Kiobel is considered a 'foreign cubed' case in which foreign plaintiffs made a claim against a foreign company for human rights violations overseas.

==Background==
The plaintiffs in Kiobel were Esther Kiobel and other citizens of Nigeria who claimed that Dutch, British, and Nigerian oil-exploration corporations aided and abetted the Nigerian government in the 1990s to commit violations of customary international law. The plaintiffs claimed that Royal Dutch Shell compelled Shell Nigeria its Nigerian subsidiary, in cooperation with the Nigerian government, in a brutal crushing of peaceful resistance to aggressive oil development in the Ogoni Niger River Delta.

Plaintiffs sought damages under the ATS. The defendants moved to dismiss based on a two-pronged argument. Firstly, they argued that customary international law itself provides the rules to decide whether conduct violates the law of nations where non-state actors are alleged to have committed the wrong in question. Second, they contended that no norm has ever existed between nations that imposes liability upon corporate actors.
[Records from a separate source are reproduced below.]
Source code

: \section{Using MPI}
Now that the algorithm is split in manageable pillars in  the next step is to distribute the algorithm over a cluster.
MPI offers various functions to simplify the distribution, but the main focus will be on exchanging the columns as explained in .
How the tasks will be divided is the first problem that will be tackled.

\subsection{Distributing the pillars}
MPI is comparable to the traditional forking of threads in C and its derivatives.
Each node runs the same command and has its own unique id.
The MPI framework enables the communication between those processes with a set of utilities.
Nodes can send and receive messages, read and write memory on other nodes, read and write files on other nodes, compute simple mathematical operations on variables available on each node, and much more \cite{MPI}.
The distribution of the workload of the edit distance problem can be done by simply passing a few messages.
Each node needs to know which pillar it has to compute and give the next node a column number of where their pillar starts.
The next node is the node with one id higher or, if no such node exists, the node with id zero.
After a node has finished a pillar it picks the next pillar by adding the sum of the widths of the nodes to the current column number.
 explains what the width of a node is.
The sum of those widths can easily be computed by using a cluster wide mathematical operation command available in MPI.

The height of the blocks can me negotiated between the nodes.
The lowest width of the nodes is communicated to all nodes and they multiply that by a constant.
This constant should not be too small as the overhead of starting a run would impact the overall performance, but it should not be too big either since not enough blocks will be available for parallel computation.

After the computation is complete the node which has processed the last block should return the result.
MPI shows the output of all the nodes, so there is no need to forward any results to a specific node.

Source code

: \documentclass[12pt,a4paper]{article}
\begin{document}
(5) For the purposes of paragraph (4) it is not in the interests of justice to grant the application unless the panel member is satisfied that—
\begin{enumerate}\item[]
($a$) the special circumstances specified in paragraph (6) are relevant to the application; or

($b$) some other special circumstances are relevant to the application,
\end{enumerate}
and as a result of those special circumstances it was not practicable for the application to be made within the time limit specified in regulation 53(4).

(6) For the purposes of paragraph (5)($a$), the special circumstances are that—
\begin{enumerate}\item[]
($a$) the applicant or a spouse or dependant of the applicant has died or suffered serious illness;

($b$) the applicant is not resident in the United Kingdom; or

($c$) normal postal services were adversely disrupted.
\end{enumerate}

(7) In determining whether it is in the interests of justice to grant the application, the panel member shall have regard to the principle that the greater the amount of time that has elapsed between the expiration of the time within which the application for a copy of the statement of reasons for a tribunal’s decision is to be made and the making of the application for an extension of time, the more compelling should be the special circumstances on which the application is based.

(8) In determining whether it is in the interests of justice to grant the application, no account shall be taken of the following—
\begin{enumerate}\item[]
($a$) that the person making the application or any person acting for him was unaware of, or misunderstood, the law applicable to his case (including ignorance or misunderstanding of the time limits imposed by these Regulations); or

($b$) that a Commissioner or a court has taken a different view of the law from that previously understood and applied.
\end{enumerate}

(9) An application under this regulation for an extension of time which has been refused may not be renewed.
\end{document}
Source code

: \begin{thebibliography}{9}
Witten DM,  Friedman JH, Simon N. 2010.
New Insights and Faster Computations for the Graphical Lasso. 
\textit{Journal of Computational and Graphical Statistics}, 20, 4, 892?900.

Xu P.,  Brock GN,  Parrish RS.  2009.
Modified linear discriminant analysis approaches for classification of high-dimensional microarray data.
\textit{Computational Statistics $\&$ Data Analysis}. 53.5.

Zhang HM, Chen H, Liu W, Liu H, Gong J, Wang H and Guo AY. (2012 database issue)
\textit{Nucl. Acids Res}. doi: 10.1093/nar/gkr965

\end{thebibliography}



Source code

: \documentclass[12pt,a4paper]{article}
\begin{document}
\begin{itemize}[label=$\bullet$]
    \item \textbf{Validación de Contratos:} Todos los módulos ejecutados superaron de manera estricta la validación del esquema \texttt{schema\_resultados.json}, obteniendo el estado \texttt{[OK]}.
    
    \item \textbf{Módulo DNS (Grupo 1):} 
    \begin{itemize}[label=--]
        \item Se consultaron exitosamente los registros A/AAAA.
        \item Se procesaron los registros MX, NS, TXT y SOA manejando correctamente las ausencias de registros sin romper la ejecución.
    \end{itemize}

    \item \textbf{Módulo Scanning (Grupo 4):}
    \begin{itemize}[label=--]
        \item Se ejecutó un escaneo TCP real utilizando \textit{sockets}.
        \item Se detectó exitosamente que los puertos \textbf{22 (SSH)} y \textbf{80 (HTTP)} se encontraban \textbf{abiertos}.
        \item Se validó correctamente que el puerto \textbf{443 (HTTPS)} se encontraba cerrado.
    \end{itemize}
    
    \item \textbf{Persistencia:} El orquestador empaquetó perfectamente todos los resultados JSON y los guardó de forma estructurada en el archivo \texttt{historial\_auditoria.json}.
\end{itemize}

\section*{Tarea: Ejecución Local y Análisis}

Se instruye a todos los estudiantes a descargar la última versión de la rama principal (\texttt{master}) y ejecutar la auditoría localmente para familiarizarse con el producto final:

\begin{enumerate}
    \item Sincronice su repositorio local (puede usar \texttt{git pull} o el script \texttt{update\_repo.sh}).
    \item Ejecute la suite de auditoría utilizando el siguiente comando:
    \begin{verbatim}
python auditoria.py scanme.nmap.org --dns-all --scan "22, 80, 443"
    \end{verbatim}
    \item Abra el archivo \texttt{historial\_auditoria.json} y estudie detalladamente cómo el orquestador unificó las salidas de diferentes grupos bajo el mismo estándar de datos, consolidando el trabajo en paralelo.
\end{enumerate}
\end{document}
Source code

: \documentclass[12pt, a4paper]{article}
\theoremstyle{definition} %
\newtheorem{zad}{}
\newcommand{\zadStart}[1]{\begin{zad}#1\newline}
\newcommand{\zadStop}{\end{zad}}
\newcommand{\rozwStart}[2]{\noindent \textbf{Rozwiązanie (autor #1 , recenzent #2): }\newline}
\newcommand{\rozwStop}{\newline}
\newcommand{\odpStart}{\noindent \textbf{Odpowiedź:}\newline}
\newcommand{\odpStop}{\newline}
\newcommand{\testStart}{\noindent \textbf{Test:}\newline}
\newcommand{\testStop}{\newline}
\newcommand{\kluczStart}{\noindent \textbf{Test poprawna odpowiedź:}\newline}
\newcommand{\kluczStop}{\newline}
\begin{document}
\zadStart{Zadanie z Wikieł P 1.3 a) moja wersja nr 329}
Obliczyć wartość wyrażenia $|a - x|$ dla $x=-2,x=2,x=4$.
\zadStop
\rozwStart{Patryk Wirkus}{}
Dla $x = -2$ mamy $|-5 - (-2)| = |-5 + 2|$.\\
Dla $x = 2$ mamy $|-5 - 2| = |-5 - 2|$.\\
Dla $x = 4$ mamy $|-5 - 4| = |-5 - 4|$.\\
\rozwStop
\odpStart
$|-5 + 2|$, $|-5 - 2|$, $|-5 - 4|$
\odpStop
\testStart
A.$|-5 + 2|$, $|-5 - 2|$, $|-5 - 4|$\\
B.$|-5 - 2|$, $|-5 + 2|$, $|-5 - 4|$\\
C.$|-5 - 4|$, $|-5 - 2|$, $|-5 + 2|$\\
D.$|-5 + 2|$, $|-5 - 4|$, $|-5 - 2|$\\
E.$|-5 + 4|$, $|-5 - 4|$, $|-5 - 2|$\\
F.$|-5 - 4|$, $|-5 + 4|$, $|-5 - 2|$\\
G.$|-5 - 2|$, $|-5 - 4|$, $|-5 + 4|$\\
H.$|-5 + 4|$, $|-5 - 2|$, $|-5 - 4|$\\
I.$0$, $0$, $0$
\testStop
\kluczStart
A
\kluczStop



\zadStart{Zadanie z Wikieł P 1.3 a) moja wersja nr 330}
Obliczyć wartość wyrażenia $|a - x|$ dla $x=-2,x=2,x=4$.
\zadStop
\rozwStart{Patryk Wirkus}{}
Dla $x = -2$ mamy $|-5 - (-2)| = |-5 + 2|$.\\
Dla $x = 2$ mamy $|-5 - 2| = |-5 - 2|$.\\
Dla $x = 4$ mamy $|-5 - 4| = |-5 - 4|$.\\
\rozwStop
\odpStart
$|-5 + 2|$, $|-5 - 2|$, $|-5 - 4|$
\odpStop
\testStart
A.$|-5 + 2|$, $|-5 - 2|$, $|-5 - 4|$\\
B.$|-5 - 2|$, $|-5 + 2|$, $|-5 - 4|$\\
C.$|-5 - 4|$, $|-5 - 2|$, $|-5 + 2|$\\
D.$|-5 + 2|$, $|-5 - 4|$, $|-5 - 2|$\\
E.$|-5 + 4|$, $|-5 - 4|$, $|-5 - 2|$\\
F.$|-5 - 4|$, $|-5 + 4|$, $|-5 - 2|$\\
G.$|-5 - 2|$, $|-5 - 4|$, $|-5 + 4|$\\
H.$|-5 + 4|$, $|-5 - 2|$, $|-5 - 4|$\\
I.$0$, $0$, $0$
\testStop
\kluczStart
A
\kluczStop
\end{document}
On September 29, 2006, the district court dismissed the plaintiffs' claims for aiding and abetting property destruction; forced exile; extrajudicial killing; and violation of the rights to life, liberty, security, and association. It reasoned that customary international law did not define the violations with sufficient particularity. The court denied the defendants' motion to dismiss with respect to the remaining claims of aiding and abetting arbitrary arrest and detention; crimes against humanity; and torture or cruel, inhuman, and degrading treatment. The district court then certified its entire order for interlocutory appeal to the Second Circuit based on the serious nature of the questions at issue.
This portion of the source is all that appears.